A Whole New Mind: Why Right-Brainers Will Rule the Future by Daniel Pink
Business book. If it weren't talking about the workplace, it would probably interest me more, because I do like reading about how thinking works. Plus for some reason the available excerpt was chapters 3 and 4, so I was missing definitions of some of the terms Pink uses. While discussion of how design can influence not only business but history (the infamous "butterfly ballots" of the 2000 U.S. Presidential election in some Florida counties) is interesting, there wasn't enough of it in this sample for me to plan to run out and read the whole book.

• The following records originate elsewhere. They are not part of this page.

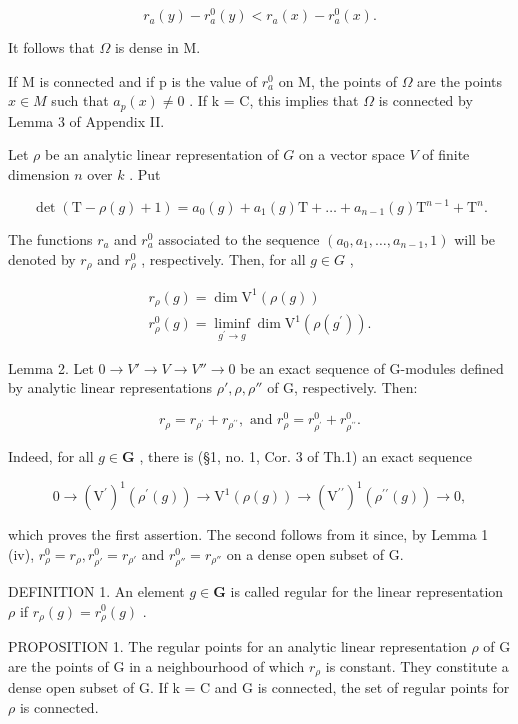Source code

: \[
r _ {a} (y) - r _ {a} ^ {0} (y) <   r _ {a} (x) - r _ {a} ^ {0} (x).
\]

It follows that \(\Omega\) is dense in M.

If M is connected and if p is the value of \(r_{a}^{0}\) on M, the points of \(\Omega\) are the points \(x \in M\) such that \(a_{p}(x) \neq 0\) . If k = C, this implies that \(\Omega\) is connected by Lemma 3 of Appendix II.

Let \(\rho\) be an analytic linear representation of \(G\) on a vector space \(V\) of finite dimension \(n\) over \(k\) . Put

\[
\det (\mathrm{T} - \rho (g) + 1) = a _ {0} (g) + a _ {1} (g) \mathrm{T} + \dots + a _ {n - 1} (g) \mathrm{T} ^ {n - 1} + \mathrm{T} ^ {n}.
\]

The functions \(r_a\) and \(r_a^0\) associated to the sequence \((a_0, a_1, \ldots, a_{n-1}, 1)\) will be denoted by \(r_\rho\) and \(r_\rho^0\) , respectively. Then, for all \(g \in G\) ,

\[
\begin{array}{l} r _ {\rho} (g) = \dim \mathrm{V} ^ {1} (\rho (g)) \\ r _ {\rho} ^ {0} (g) = \liminf _ {g ^ {\prime} \to g} \dim \mathrm{V} ^ {1} (\rho (g ^ {\prime})). \end{array}
\]

Lemma 2. Let \(0 \to V' \to V \to V'' \to 0\) be an exact sequence of G-modules defined by analytic linear representations \(\rho', \rho, \rho''\) of G, respectively. Then:

\[
r _ {\rho} = r _ {\rho^ {\prime}} + r _ {\rho^ {\prime \prime}}, \text { and } r _ {\rho} ^ {0} = r _ {\rho^ {\prime}} ^ {0} + r _ {\rho^ {\prime \prime}} ^ {0}.
\]

Indeed, for all \(g \in \mathbf{G}\) , there is (§1, no. 1, Cor. 3 of Th.1) an exact sequence

\[
0 \to (\mathrm{V} ^ {\prime}) ^ {1} (\rho^ {\prime} (g)) \to \mathrm{V} ^ {1} (\rho (g)) \to (\mathrm{V} ^ {\prime \prime}) ^ {1} (\rho^ {\prime \prime} (g)) \to 0,
\]

which proves the first assertion. The second follows from it since, by Lemma 1 (iv), \(r_{\rho}^{0} = r_{\rho}, r_{\rho'}^{0} = r_{\rho'}\) and \(r_{\rho''}^{0} = r_{\rho''}\) on a dense open subset of G.

DEFINITION 1. An element \(g \in \mathbf{G}\) is called regular for the linear representation \(\rho\) if \(r_{\rho}(g) = r_{\rho}^{0}(g)\) .

PROPOSITION 1. The regular points for an analytic linear representation \(\rho\) of G are the points of G in a neighbourhood of which \(r_{\rho}\) is constant. They constitute a dense open subset of G. If k = C and G is connected, the set of regular points for \(\rho\) is connected.

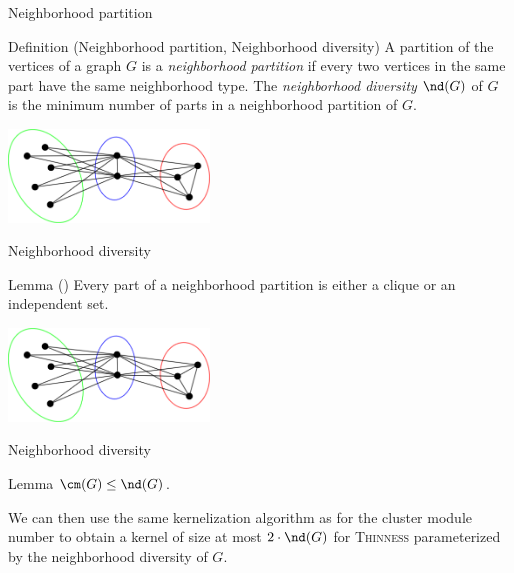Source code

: \documentclass{beamer}
\begin{document}
\begin{frame}{Neighborhood partition}
    \begin{block}{Definition (Neighborhood partition, Neighborhood diversity)}
        A partition of the vertices of a graph $G$ is a \emph{neighborhood partition} if every two vertices in the same part have the same neighborhood type. The \emph{neighborhood diversity} $\nd(G)$ of $G$ is the minimum number of parts in a neighborhood partition of $G$.
    \end{block}
    \begin{center}
        \includegraphics[width=0.4\textwidth]{img/neighborhood_partition.png}
    \end{center}
\end{frame}

\begin{frame}{Neighborhood diversity}
    \begin{block}{Lemma (\cite{neighborhood-diversity})}
        Every part of a neighborhood partition is either a clique or an independent set.
    \end{block}

    \begin{center}
        \includegraphics[width=0.4\textwidth]{img/neighborhood_partition.png}
    \end{center}
\end{frame}

\begin{frame}{Neighborhood diversity}
    \begin{block}{Lemma}
        $\cm(G) \leq \nd(G)$.
    \end{block}
    \pause
    \vspace{1em}
    We can then use the same kernelization algorithm as for the cluster module number to obtain a kernel of size at most $2 \cdot \nd(G)$ for \textsc{Thinness} parameterized by the neighborhood diversity of $G$.
\end{frame}
\end{document}
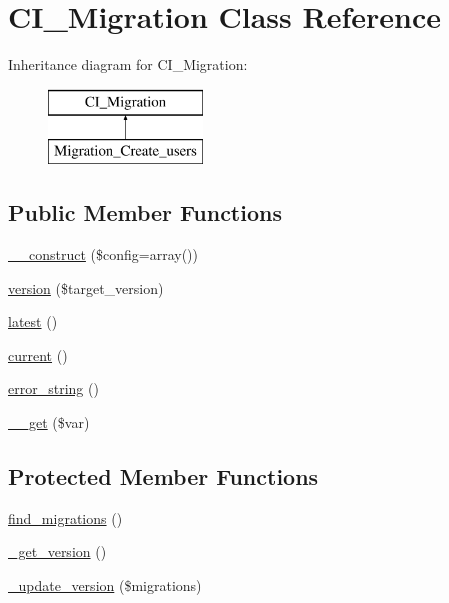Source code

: \hypertarget{class_c_i___migration}{\section{C\-I\-\_\-\-Migration Class Reference}
\label{class_c_i___migration}
}
Inheritance diagram for C\-I\-\_\-\-Migration\-:\begin{figure}[H]
\begin{center}
\leavevmode
\includegraphics[height=2.000000cm]{class_c_i___migration}
\end{center}
\end{figure}
\subsection*{Public Member Functions}
\begin{DoxyCompactItemize}
\item 
\hyperlink{class_c_i___migration_af7f9493844d2d66e924e3c1df51ce616}{\-\_\-\-\_\-construct} (\$config=array())
\item 
\hyperlink{class_c_i___migration_a9192bce789e541754ba481dfec6bb39a}{version} (\$target\-\_\-version)
\item 
\hyperlink{class_c_i___migration_a23502a9f08bfc74caf3914113d11db2b}{latest} ()
\item 
\hyperlink{class_c_i___migration_af343507d1926e6ecf964625d41db528c}{current} ()
\item 
\hyperlink{class_c_i___migration_aad434fa9bec99e30d6a86beb5c2607df}{error\-\_\-string} ()
\item 
\hyperlink{class_c_i___migration_a8fb2d9cdca17b87400e780b9f9720933}{\-\_\-\-\_\-get} (\$var)
\end{DoxyCompactItemize}
\subsection*{Protected Member Functions}
\begin{DoxyCompactItemize}
\item 
\hyperlink{class_c_i___migration_a6581e916a05e39e46c09fe9878b2d93a}{find\-\_\-migrations} ()
\item 
\hyperlink{class_c_i___migration_a1de42592aaef750bc3782e873b1b6d5f}{\-\_\-get\-\_\-version} ()
\item 
\hyperlink{class_c_i___migration_a1247aace04c0d103e56b7066f5212eb3}{\-\_\-update\-\_\-version} (\$migrations)
\end{DoxyCompactItemize}
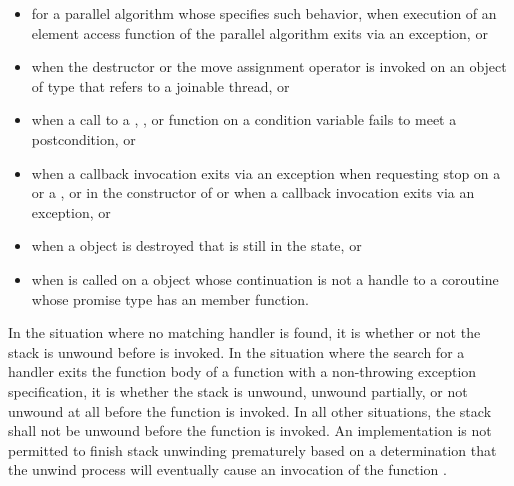 \begin{note}
\begin{itemize}
\item%
for a parallel algorithm whose  specifies such
behavior,
when execution of an element access function
of the parallel algorithm exits via an exception, or

\item%
when the destructor or the move assignment operator is invoked on an object
of type  that refers to
a joinable thread, or

\item%
when a call to a , , or 
function on a condition variable
fails to meet a postcondition, or

\item%
when a callback invocation exits via an exception
when requesting stop on
a  or
a ,
or in the constructor of
 or
when a callback invocation exits via an exception, or

\item%
when a  object is destroyed
that is still in the  state, or

\item%
when  is called on
a  object
whose continuation is not a handle to a coroutine
whose promise type has an  member function.

\end{itemize}

\end{note}

\pnum
{}%
In the situation where no matching handler is found, it is
whether or not the stack is unwound
before  is invoked.
In the situation where the search for a handler
exits the function body of a function
with a non-throwing exception specification, it is
whether the stack is unwound, unwound partially, or not unwound at all
before the function  is invoked.
In all other situations, the stack shall not be unwound before
the function 
is invoked.
An implementation is not permitted to finish stack unwinding
prematurely based on a determination that the unwind process
will eventually cause an invocation of the function
.
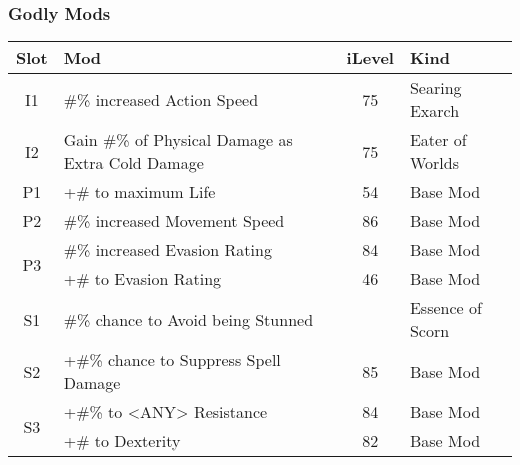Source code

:\subsubsection{Godly Mods}
\begin{tabular}{|c|l|c|l|}
	\hline
	Slot&Mod&iLevel&Kind\\\hline
	I1& \#\% increased Action Speed&75& Searing Exarch \\\hline
	I2& Gain \#\% of Physical Damage as Extra Cold Damage&75& Eater of Worlds \\\hline\hline
	P1& +\# to maximum Life&54& Base Mod \\\hline
	P2& \#\% increased Movement Speed&86& Base Mod \\\hline
	\multirow{2}{*}{P3}& \#\% increased Evasion Rating&84& Base Mod \\\cline{2-4}
	& +\# to Evasion Rating&46& Base Mod \\\hline\hline
	S1&\#\% chance to Avoid being Stunned&&Essence of Scorn \\\hline
	S2&+\#\% chance to Suppress Spell Damage&85&Base Mod \\\hline
	\multirow{2}{*}{S3}&+\#\% to <ANY> Resistance&84&Base Mod \\\cline{2-4}
	&+\# to Dexterity&82&Base Mod \\\hline
\end{tabular}


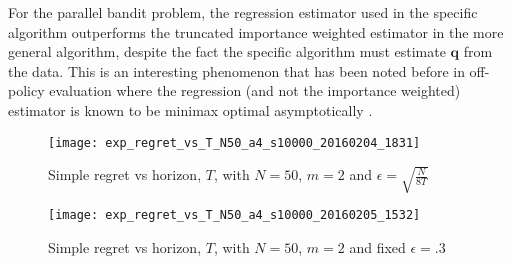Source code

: For the parallel bandit problem, the regression estimator used in the specific algorithm outperforms the truncated importance weighted estimator in the more general algorithm, despite the fact the specific algorithm must estimate $\boldsymbol{q}$ from the data. 
This is an interesting phenomenon that has been noted before in off-policy evaluation where the regression (and not the importance weighted) estimator is known to be minimax optimal asymptotically \citep{LMS14}.

\begin{figure}
\centering
\texttt{[image: exp\_regret\_vs\_T\_N50\_a4\_s10000\_20160204\_1831]}
\caption{Simple regret vs horizon, $T$, with $N = 50$, $m=2$ and $\epsilon = \sqrt{\frac{N}{8T}}$}
\label{fig:simple_vs_T_vary_epsilon}
\end{figure}

\begin{figure}
\centering
\texttt{[image: exp\_regret\_vs\_T\_N50\_a4\_s10000\_20160205\_1532]}
\caption{Simple regret vs horizon, $T$, with $N = 50$, $m=2$ and fixed $\epsilon = .3$}
\label{fig:simple_vs_T}
\end{figure}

I've managed to delete the PDF excerpt of the last book from the first batch, but I didn't like it either -- it seemed like someone trying to do the same old thing that's been going on for decades with a hardbitten private detective.

Second Batch

Everything Bad Is Good for You - Steven Johnson
That people will memorize reams of information or go through the most complex processes if they consider it fun, I already knew. Whether it was my friends' confused expressions as I tried to show them what I was doing with my knitting needles (or for that matter, explaining 30 years of Doctor Who plotlines), or listening to my younger siblings spout off which Pokemon evolved into which other Pokemon, or my own confusion when exposed to the sports my father follows, it's amazing how complicated fun things can be. So Johnson's opening discussion of the statistics and paper-shuffling of the baseball simulation games he played with dice and charts as a child and his argument that this sort of brain exercise is becoming more common in entertainment pursuits was not completely foreign.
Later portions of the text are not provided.